Much of the American academy has come to reject the concept of natural science developed by Western civilization and has replaced it with postmodern ideology. Most importantly, this misguided contempt for Western science has contributed to placing America in a non-competitive and perilous position relative to other industrialized nations because of a lack of college graduates with degrees in science, technology, engineering, and math, or STEM.
The ancient Greeks first formulated the mathematical description of the structure of nature, but they never carried out the empirical experimentation necessary to convert the ideals of Plato and logic of Aristotle (the Organon) into science and scientific principles. It would be two thousand years before the balance between logic and empiricism would be achieved, uniquely by the West, in the seventeenth-century scientific revolution.

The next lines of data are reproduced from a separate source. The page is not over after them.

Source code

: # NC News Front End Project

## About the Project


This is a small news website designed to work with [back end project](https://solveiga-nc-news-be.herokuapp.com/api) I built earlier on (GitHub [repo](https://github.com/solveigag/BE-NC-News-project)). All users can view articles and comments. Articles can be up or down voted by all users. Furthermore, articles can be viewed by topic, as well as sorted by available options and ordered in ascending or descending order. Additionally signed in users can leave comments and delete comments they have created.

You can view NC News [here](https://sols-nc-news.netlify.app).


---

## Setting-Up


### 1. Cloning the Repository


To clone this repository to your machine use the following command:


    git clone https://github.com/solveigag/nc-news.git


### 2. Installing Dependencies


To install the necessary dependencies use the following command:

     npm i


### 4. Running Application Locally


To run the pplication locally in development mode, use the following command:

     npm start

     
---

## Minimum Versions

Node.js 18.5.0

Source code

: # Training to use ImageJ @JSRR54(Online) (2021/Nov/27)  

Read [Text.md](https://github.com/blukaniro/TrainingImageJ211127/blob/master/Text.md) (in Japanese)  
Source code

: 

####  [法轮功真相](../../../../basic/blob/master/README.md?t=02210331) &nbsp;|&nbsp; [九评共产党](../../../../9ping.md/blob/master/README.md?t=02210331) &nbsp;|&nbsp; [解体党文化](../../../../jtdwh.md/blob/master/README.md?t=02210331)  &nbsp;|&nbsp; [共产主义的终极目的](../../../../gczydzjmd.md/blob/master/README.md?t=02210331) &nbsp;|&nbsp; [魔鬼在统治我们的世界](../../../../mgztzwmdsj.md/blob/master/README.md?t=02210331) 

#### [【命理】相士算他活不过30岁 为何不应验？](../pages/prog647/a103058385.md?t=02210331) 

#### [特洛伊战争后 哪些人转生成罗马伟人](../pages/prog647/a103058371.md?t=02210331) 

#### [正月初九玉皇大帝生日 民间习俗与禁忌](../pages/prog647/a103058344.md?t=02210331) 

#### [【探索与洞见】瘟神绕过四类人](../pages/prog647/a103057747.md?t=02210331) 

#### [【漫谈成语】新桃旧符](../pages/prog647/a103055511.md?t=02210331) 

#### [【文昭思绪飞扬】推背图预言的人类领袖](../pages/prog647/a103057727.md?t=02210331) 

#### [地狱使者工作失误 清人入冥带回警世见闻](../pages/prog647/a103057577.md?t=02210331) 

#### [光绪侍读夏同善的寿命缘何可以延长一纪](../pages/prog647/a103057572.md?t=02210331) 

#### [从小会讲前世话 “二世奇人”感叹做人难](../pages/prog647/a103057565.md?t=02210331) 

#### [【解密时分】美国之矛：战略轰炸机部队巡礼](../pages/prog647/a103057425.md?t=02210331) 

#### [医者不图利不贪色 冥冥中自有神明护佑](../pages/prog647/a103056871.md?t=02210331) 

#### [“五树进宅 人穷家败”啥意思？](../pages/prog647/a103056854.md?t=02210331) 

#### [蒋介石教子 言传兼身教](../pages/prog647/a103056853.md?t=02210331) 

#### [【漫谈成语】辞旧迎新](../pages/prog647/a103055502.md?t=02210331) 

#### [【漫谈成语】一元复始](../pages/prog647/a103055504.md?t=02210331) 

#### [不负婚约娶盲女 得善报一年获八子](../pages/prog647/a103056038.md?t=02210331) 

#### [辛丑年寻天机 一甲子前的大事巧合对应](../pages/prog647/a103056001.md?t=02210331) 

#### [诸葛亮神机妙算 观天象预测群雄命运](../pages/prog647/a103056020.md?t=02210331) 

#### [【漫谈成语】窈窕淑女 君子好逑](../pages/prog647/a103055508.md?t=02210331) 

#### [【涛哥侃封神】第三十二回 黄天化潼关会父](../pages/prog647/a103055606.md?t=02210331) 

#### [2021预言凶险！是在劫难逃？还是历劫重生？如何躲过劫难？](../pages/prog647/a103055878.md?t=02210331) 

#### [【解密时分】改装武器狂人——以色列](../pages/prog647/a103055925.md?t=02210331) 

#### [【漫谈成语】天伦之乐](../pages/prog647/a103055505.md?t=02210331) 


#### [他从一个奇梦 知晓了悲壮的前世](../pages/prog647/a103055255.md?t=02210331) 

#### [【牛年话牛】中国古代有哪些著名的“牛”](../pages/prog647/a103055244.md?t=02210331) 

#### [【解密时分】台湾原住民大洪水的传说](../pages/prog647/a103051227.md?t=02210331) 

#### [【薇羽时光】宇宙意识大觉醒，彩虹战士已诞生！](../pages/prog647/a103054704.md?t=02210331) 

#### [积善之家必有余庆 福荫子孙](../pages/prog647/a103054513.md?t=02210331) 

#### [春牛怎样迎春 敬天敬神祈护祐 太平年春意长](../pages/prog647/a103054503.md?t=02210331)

In his New Organon (1620), Francis Bacon laid out a new method of inductive reasoning—the “scientific method” in which facts would first be gathered without preconception and then analyzed. He established the scientific credo as well as method: the endless pursuit of knowledge, which grows incrementally and systematically over time; the use of experiment and evidence to provide proof of truth (or falsity) and a basis for inductive logic; and practical utility as the goal of science. It would later take Newton and the Principia (1687) to establish the need for theoretical formulation prior to observation and the application of mathematics as integral to the scientific method. With the scientific method, the natural sciences made possible “the metamorphosis in humanity’s estate,” the health and well-being of the Western common man, as Stephen Balch observed in Metamorphosis, or Why We Should Study the West.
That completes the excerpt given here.